= Task =
Begin your copy at the line with "Update, we could" in the records below and end it at the line with "### All notable", restating each line word for word; omit the pictures.

= Records supplied =
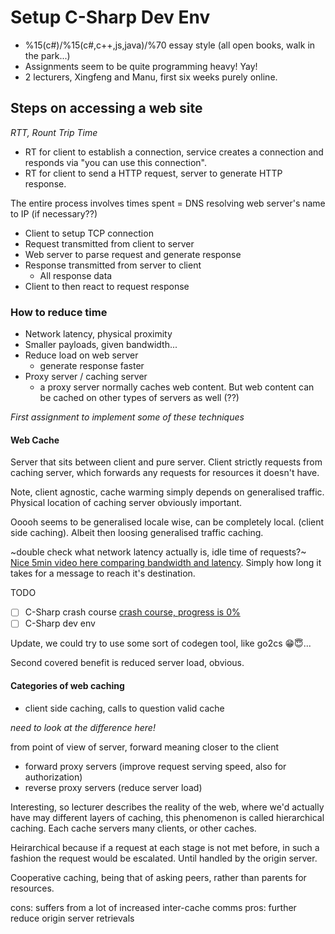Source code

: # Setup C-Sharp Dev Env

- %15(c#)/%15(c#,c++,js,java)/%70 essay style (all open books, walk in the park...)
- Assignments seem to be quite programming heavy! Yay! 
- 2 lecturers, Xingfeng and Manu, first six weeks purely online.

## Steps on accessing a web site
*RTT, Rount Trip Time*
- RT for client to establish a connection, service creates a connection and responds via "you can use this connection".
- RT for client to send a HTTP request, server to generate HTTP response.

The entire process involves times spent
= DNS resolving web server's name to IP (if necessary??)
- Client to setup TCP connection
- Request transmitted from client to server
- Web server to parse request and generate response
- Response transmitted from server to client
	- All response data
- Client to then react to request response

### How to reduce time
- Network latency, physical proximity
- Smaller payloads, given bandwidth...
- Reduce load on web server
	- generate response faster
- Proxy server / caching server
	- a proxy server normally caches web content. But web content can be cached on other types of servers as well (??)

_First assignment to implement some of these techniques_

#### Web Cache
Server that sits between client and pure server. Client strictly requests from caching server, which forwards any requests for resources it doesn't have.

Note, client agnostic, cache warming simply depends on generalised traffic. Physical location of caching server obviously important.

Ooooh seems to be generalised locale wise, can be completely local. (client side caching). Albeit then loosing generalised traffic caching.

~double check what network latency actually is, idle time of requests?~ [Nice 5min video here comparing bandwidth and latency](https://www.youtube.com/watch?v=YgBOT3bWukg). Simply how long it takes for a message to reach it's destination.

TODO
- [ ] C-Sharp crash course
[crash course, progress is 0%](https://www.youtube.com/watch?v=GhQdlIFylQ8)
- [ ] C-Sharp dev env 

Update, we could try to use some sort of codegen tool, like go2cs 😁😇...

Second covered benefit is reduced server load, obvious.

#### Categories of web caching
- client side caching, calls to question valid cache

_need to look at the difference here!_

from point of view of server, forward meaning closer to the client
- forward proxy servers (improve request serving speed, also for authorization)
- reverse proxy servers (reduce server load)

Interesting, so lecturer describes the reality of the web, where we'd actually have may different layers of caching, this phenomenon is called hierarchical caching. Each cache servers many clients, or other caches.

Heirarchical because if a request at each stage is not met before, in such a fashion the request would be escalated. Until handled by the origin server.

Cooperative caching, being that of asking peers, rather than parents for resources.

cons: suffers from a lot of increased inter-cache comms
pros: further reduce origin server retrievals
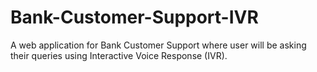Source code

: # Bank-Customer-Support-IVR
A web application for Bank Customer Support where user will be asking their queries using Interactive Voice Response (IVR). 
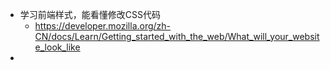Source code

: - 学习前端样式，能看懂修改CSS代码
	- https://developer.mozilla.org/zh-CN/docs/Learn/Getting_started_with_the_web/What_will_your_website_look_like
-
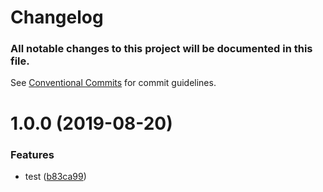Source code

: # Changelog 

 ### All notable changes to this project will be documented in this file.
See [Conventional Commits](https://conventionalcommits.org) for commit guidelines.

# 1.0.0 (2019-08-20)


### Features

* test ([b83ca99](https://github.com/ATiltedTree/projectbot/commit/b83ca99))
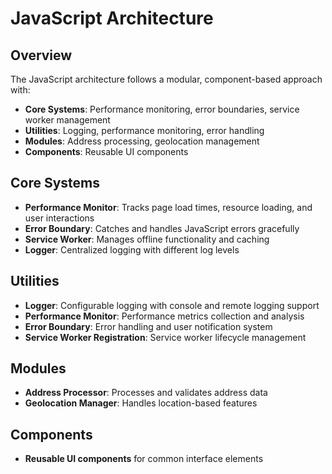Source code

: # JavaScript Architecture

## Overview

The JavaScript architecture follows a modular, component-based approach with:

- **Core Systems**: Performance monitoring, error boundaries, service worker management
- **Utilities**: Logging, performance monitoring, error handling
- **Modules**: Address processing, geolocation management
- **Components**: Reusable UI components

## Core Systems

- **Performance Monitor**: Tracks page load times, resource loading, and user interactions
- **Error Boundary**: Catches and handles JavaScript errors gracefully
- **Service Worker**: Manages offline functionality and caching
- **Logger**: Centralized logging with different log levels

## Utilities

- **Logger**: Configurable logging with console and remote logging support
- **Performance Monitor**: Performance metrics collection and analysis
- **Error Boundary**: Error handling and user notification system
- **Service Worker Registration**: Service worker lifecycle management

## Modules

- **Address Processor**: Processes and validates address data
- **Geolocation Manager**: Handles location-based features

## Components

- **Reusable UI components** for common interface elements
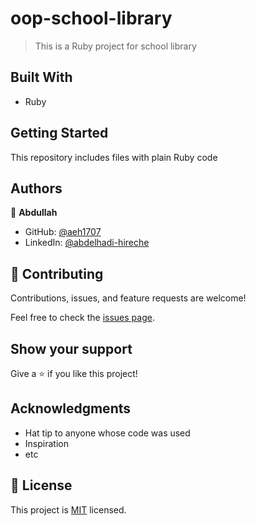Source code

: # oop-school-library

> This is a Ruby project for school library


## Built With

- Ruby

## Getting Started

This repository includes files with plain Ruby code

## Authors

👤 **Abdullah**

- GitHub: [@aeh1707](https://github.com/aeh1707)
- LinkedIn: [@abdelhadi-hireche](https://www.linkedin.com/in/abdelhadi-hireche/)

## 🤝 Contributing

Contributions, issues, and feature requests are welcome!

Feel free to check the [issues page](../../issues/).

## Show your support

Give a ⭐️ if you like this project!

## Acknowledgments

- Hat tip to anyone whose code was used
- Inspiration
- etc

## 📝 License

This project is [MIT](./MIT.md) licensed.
--
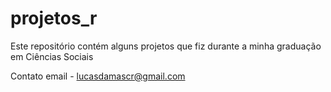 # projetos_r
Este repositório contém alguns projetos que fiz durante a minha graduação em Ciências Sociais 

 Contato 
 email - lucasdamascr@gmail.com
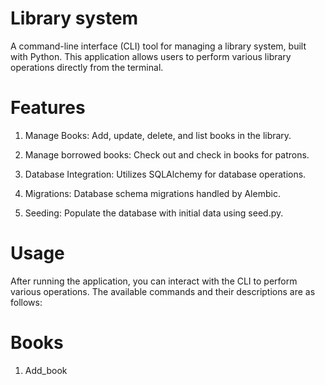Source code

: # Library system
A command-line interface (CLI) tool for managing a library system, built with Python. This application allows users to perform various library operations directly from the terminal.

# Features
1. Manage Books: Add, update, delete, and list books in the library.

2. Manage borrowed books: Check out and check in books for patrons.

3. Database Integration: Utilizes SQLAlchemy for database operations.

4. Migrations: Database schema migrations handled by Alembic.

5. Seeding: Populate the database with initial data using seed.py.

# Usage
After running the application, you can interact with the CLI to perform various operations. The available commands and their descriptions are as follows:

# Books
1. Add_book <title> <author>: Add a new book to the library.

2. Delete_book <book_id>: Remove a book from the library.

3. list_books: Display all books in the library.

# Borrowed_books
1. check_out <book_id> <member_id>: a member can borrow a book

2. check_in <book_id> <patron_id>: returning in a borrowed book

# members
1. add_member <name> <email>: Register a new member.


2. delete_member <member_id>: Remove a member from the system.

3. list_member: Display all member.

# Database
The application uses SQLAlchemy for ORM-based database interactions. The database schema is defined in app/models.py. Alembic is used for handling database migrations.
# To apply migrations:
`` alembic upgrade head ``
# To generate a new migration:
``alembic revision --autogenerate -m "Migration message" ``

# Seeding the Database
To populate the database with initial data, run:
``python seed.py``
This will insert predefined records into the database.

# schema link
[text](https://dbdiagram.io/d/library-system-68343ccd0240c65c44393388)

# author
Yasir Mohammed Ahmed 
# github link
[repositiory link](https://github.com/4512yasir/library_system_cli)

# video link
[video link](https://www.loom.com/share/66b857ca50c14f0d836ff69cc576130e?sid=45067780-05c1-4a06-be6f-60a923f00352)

= Task output =
Update, we could try to use some sort of codegen tool, like go2cs 😁😇...

Second covered benefit is reduced server load, obvious.

#### Categories of web caching
- client side caching, calls to question valid cache

_need to look at the difference here!_

from point of view of server, forward meaning closer to the client
- forward proxy servers (improve request serving speed, also for authorization)
- reverse proxy servers (reduce server load)

Interesting, so lecturer describes the reality of the web, where we'd actually have may different layers of caching, this phenomenon is called hierarchical caching. Each cache servers many clients, or other caches.

Heirarchical because if a request at each stage is not met before, in such a fashion the request would be escalated. Until handled by the origin server.

Cooperative caching, being that of asking peers, rather than parents for resources.

cons: suffers from a lot of increased inter-cache comms
pros: further reduce origin server retrievals
Source code

: # Bank-Customer-Support-IVR
A web application for Bank Customer Support where user will be asking their queries using Interactive Voice Response (IVR). 
Source code

: - 学习前端样式，能看懂修改CSS代码
	- https://developer.mozilla.org/zh-CN/docs/Learn/Getting_started_with_the_web/What_will_your_website_look_like
-
Source code

: # Changelog 

 ### All notable changes to this project will be documented in this file.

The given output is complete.